Game Changers: Energy Science, Innovation and the Future of America

Feb42013

Photo Credit: ArgonneWhat does it really mean to change the game in energy technologies? Not to change a single game  – as with a last-second shot at the buzzer, a Hail Mary pass, or a diving catch to close out the inning – but to transform the entire game, with new rules, new technologies, and often-unexpected new results.

In the National Laboratory system, we are working on new energy technologies that could transform the ways we generate, store and use energy, and that could protect our environment while recharging our national economy. But as we tackle the fundamental scientific research we need to discover and develop disruptive new energy technologies, it’s worthwhile to ask: What does game-changing technology look like, and what are currently our best prospects for game changers?

 

At Argonne National Laboratory, we believe we are creating new opportunities to change the game through the Joint Center for Energy Storage Research (JCESR) – the Department of Energy’s new Batteries and Energy Storage Hub.

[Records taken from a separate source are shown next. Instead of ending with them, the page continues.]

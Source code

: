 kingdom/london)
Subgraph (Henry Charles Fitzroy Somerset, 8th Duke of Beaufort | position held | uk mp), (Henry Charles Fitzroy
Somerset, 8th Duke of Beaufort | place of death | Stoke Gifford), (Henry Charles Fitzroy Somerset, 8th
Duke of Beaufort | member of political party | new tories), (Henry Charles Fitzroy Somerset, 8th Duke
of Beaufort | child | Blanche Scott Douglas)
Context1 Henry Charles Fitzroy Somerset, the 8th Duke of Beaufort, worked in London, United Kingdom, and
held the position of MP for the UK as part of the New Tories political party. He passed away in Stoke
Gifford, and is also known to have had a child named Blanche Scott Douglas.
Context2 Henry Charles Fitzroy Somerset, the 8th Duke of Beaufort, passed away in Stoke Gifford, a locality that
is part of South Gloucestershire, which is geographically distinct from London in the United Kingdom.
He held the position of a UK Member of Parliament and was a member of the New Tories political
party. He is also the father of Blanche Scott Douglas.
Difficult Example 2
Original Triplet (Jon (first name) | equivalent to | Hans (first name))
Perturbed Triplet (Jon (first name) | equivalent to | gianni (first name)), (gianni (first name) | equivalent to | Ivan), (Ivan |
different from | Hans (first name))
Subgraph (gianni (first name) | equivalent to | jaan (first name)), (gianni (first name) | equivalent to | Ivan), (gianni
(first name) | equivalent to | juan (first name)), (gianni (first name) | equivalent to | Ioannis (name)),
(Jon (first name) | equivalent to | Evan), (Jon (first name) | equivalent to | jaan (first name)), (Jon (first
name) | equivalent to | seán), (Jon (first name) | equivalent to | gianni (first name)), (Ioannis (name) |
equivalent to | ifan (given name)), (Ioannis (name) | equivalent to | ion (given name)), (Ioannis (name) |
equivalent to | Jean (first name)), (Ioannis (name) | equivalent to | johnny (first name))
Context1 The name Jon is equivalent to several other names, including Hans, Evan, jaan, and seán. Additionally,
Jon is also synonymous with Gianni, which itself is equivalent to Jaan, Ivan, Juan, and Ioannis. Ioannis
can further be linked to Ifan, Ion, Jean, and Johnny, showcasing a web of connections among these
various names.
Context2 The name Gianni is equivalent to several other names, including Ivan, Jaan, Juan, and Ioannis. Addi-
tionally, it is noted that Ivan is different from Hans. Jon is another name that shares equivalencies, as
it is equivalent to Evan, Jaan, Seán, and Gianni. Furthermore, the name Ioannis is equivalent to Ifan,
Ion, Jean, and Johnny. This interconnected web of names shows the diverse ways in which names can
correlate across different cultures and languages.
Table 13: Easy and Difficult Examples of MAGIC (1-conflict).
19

Through this new Hub, we are combining the R&D firepower of the national laboratories with top partners in academia and private industry (including Applied Materials) to create a 21st-century model of discovery and innovation -- bringing together the right people and giving them the right tools to address one of the greatest energy challenges of our time.  

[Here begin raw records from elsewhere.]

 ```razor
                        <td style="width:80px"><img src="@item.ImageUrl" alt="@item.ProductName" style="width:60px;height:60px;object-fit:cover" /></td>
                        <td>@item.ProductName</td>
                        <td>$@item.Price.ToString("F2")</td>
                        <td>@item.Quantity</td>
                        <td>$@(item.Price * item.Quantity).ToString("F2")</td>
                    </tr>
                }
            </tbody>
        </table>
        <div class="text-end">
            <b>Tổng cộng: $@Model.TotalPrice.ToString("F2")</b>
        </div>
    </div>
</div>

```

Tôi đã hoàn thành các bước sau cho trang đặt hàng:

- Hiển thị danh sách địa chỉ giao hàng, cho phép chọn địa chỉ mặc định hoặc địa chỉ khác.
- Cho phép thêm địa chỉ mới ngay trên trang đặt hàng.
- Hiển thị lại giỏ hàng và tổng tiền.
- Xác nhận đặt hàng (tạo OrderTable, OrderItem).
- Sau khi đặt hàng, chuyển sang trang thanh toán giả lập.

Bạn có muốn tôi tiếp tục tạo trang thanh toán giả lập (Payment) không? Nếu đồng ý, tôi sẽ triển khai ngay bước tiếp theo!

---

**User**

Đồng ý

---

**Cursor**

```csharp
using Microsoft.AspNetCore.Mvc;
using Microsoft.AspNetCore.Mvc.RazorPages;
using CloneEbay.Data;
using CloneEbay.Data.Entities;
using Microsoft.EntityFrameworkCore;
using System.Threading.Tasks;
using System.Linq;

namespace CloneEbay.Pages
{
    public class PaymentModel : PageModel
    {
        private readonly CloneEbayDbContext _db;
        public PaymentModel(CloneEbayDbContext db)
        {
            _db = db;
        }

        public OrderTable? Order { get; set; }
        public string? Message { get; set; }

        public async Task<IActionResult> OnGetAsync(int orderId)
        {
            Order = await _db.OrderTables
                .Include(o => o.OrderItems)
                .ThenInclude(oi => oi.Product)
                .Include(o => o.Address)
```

With JCESR, we are moving away from the existing model in which most researchers work in relative isolation, only sharing their discoveries and innovations when they’re ready to publish – or, in industrial settings, when they have a product that’s ready for the market.

We have designed the Hub to bring those individual minds together in one functioning, collaborative, integrated system – a place where good ideas move swiftly and successfully from the lab bench to the marketplace, with industry providing input and feedback at every step along the way.

Our goals for game-changing energy storage systems are clear and specific: transportation-scale batteries with a consumer price of $100/kWh, with an energy density of 400 Wh/kg and a 15-year calendar life, and grid-scale batteries with a $100/kWh cost, a 20-year calendar life and safety equivalent to a natural gas turbine. And we have set an aggressive five-year goal of battery technologies that are five times more powerful and one-fifth as costly as the best batteries available today.

As we approach these challenges, we will continue the basic, fundamental research that leads to scientific breakthroughs, while finding new opportunities for international collaboration to accelerate high-potential technologies. And with great partners such as Applied Materials, I believe we will succeed in changing the game – and changing the world.